Please restate each line of the data below exactly. Omit all images.

Dataset excerpts:
────

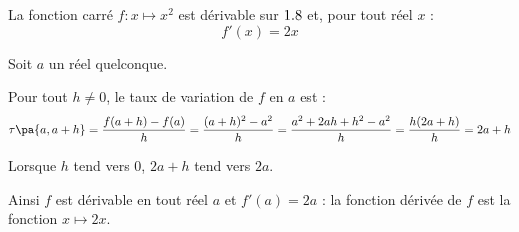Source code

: \begin{propriete}
	La fonction carré $f : x \longmapsto x^2$ est dérivable sur $\R$ et, pour tout réel $x$ :
	\[
		f'(x) = 2x
	\]

\end{propriete}

\begin{demonstration}
	Soit $a$ un réel quelconque.

	Pour tout $h \neq 0$, le taux de variation de $f$ en $a$ est :
	\[
		\tau\pa{a,a+h} = \dfrac{f(a + h) - f(a)}{h} = \dfrac{(a + h)^2 - a^2}{h} = \dfrac{a^2 + 2ah + h^2 - a^2}{h} = \dfrac{h(2a + h)}{h} = 2a + h
	\]

	Lorsque $h$ tend vers $0$, $2a + h$ tend vers $2a$.

	Ainsi $f$ est dérivable en tout réel $a$ et $f'(a) = 2a$ : la fonction dérivée de $f$ est la fonction $x \longmapsto 2x$.
\end{demonstration}

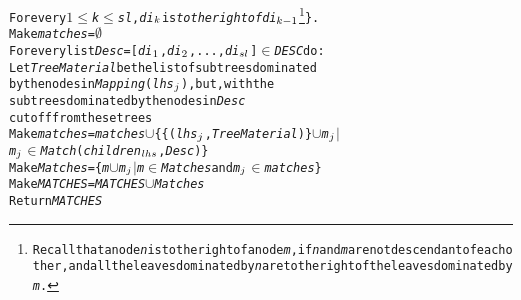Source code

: \begin{alltt}
                                   For every \(1\leq\){\it{}k}\(\leq\){\it{}sl}, {\it{}di}\(\sb{k}\) is {\it{}to the right of} {\it{}di}\(\sb{k-1}\)\footnote{Recall that a node {\it{}n} is to the right of a node {\it{}m}, if {\it{}n} and {\it{}m} are not descendant of each other, and all the leaves dominated by {\it{}n} are to the right of the leaves dominated by {\it{}m}.} \}.
                      Make {\it{}matches} = \(\emptyset\)
                      For every list {\it{}Desc} = [{\it{}di}\(\sb{1}\),{\it{}di}\(\sb{2}\),...,{\it{}di}\(\sb{sl}\)] \(\in\) {\it{}DESC} do: 
                          Let {\it{}TreeMaterial} be the list of subtrees dominated 
                                   by the nodes in {\it{}Mapping}({\it{}lhs}\(\sb{j}\)), but, with the
                                   subtrees dominated by the nodes in {\it{}Desc}
                                   cut off from these trees 
                          Make {\it{}matches} = {\it{}matches} \(\cup\) \{\{({\it{}lhs}\(\sb{j}\), {\it{}TreeMaterial})\}\(\cup\){\it{}m}\(\sb{j}\) \(\mid\)
                                  {\it{}m}\(\sb{j}\) \(\in\) {\it{}Match}({\it{}children}\(\sb{lhs}\), {\it{}Desc})\} 
                      Make {\it{}Matches} = \{ {\it{}m}\(\cup\){\it{}m}\(\sb{j}\) \(\mid\) {\it{}m} \(\in\) {\it{}Matches} and {\it{}m}\(\sb{j}\) \(\in\) {\it{}matches} \}
           Make {\it{}MATCHES} = {\it{}MATCHES} \(\cup\) {\it{}Matches}
       Return {\it{}MATCHES}
\end{alltt}


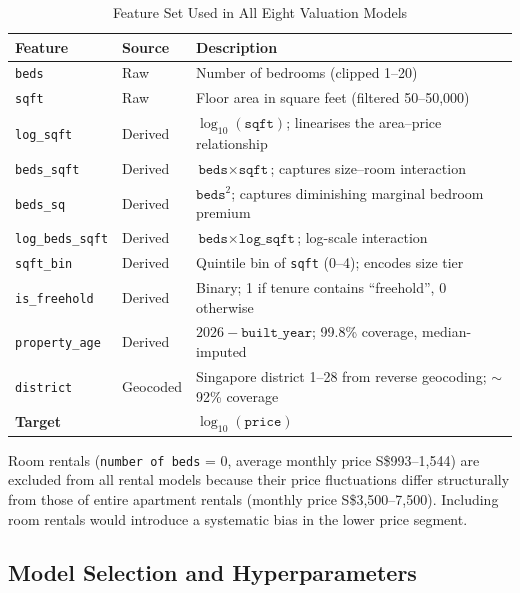\begin{table}[!ht]
    \centering
    \small
    \caption{Feature Set Used in All Eight Valuation Models}
    \label{tab:features_design}
    \renewcommand{\arraystretch}{1.25}
    \begin{tabular}{@{}llp{6.5cm}@{}}
    \toprule
    \textbf{Feature} & \textbf{Source} & \textbf{Description} \\ \midrule
    \texttt{beds}           & Raw       & Number of bedrooms (clipped 1--20) \\
    \texttt{sqft}           & Raw       & Floor area in square feet (filtered 50--50,000) \\
    \texttt{log\_sqft}      & Derived   & $\log_{10}(\texttt{sqft})$; linearises the area--price relationship \\
    \texttt{beds\_sqft}     & Derived   & $\texttt{beds} \times \texttt{sqft}$; captures size--room interaction \\
    \texttt{beds\_sq}       & Derived   & $\texttt{beds}^2$; captures diminishing marginal bedroom premium \\
    \texttt{log\_beds\_sqft}& Derived   & $\texttt{beds} \times \texttt{log\_sqft}$; log-scale interaction \\
    \texttt{sqft\_bin}      & Derived   & Quintile bin of \texttt{sqft} (0--4); encodes size tier \\
    \texttt{is\_freehold}   & Derived   & Binary; 1 if tenure contains ``freehold'', 0 otherwise \\
    \texttt{property\_age}  & Derived   & $2026 - \texttt{built\_year}$; 99.8\% coverage, median-imputed \\
    \texttt{district}       & Geocoded  & Singapore district 1--28 from reverse geocoding; $\sim$92\% coverage \\
    \midrule
    \textbf{Target} & & $\log_{10}(\texttt{price})$ \\
    \bottomrule
    \end{tabular}
\end{table}

Room rentals (\texttt{number of beds} = 0, average monthly price S\$993--1,544) are excluded from all rental models because their price fluctuations differ structurally from those of entire apartment rentals (monthly price S\$3,500--7,500). Including room rentals would introduce a systematic bias in the lower price segment.

\subsection{Model Selection and Hyperparameters}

────

■ **Task result**:
Source code

: \begin{propriete}
	La fonction carré $f : x \longmapsto x^2$ est dérivable sur $\R$ et, pour tout réel $x$ :
	\[
		f'(x) = 2x
	\]

\end{propriete}

\begin{demonstration}
	Soit $a$ un réel quelconque.

	Pour tout $h \neq 0$, le taux de variation de $f$ en $a$ est :
	\[
		\tau\pa{a,a+h} = \dfrac{f(a + h) - f(a)}{h} = \dfrac{(a + h)^2 - a^2}{h} = \dfrac{a^2 + 2ah + h^2 - a^2}{h} = \dfrac{h(2a + h)}{h} = 2a + h
	\]

	Lorsque $h$ tend vers $0$, $2a + h$ tend vers $2a$.

	Ainsi $f$ est dérivable en tout réel $a$ et $f'(a) = 2a$ : la fonction dérivée de $f$ est la fonction $x \longmapsto 2x$.
\end{demonstration}

Source code

: \begin{alltt}
                                   For every \(1\leq\){\it{}k}\(\leq\){\it{}sl}, {\it{}di}\(\sb{k}\) is {\it{}to the right of} {\it{}di}\(\sb{k-1}\)\footnote{Recall that a node {\it{}n} is to the right of a node {\it{}m}, if {\it{}n} and {\it{}m} are not descendant of each other, and all the leaves dominated by {\it{}n} are to the right of the leaves dominated by {\it{}m}.} \}.
                      Make {\it{}matches} = \(\emptyset\)
                      For every list {\it{}Desc} = [{\it{}di}\(\sb{1}\),{\it{}di}\(\sb{2}\),...,{\it{}di}\(\sb{sl}\)] \(\in\) {\it{}DESC} do: 
                          Let {\it{}TreeMaterial} be the list of subtrees dominated 
                                   by the nodes in {\it{}Mapping}({\it{}lhs}\(\sb{j}\)), but, with the
                                   subtrees dominated by the nodes in {\it{}Desc}
                                   cut off from these trees 
                          Make {\it{}matches} = {\it{}matches} \(\cup\) \{\{({\it{}lhs}\(\sb{j}\), {\it{}TreeMaterial})\}\(\cup\){\it{}m}\(\sb{j}\) \(\mid\)
                                  {\it{}m}\(\sb{j}\) \(\in\) {\it{}Match}({\it{}children}\(\sb{lhs}\), {\it{}Desc})\} 
                      Make {\it{}Matches} = \{ {\it{}m}\(\cup\){\it{}m}\(\sb{j}\) \(\mid\) {\it{}m} \(\in\) {\it{}Matches} and {\it{}m}\(\sb{j}\) \(\in\) {\it{}matches} \}
           Make {\it{}MATCHES} = {\it{}MATCHES} \(\cup\) {\it{}Matches}
       Return {\it{}MATCHES}
\end{alltt}


\begin{table}[!ht]
    \centering
    \small
    \caption{Feature Set Used in All Eight Valuation Models}
    \label{tab:features_design}
    \renewcommand{\arraystretch}{1.25}
    \begin{tabular}{@{}llp{6.5cm}@{}}
    \toprule
    \textbf{Feature} & \textbf{Source} & \textbf{Description} \\ \midrule
    \texttt{beds}           & Raw       & Number of bedrooms (clipped 1--20) \\
    \texttt{sqft}           & Raw       & Floor area in square feet (filtered 50--50,000) \\
    \texttt{log\_sqft}      & Derived   & $\log_{10}(\texttt{sqft})$; linearises the area--price relationship \\
    \texttt{beds\_sqft}     & Derived   & $\texttt{beds} \times \texttt{sqft}$; captures size--room interaction \\
    \texttt{beds\_sq}       & Derived   & $\texttt{beds}^2$; captures diminishing marginal bedroom premium \\
    \texttt{log\_beds\_sqft}& Derived   & $\texttt{beds} \times \texttt{log\_sqft}$; log-scale interaction \\
    \texttt{sqft\_bin}      & Derived   & Quintile bin of \texttt{sqft} (0--4); encodes size tier \\
    \texttt{is\_freehold}   & Derived   & Binary; 1 if tenure contains ``freehold'', 0 otherwise \\
    \texttt{property\_age}  & Derived   & $2026 - \texttt{built\_year}$; 99.8\% coverage, median-imputed \\
    \texttt{district}       & Geocoded  & Singapore district 1--28 from reverse geocoding; $\sim$92\% coverage \\
    \midrule
    \textbf{Target} & & $\log_{10}(\texttt{price})$ \\
    \bottomrule
    \end{tabular}
\end{table}

Room rentals (\texttt{number of beds} = 0, average monthly price S\$993--1,544) are excluded from all rental models because their price fluctuations differ structurally from those of entire apartment rentals (monthly price S\$3,500--7,500). Including room rentals would introduce a systematic bias in the lower price segment.

\subsection{Model Selection and Hyperparameters}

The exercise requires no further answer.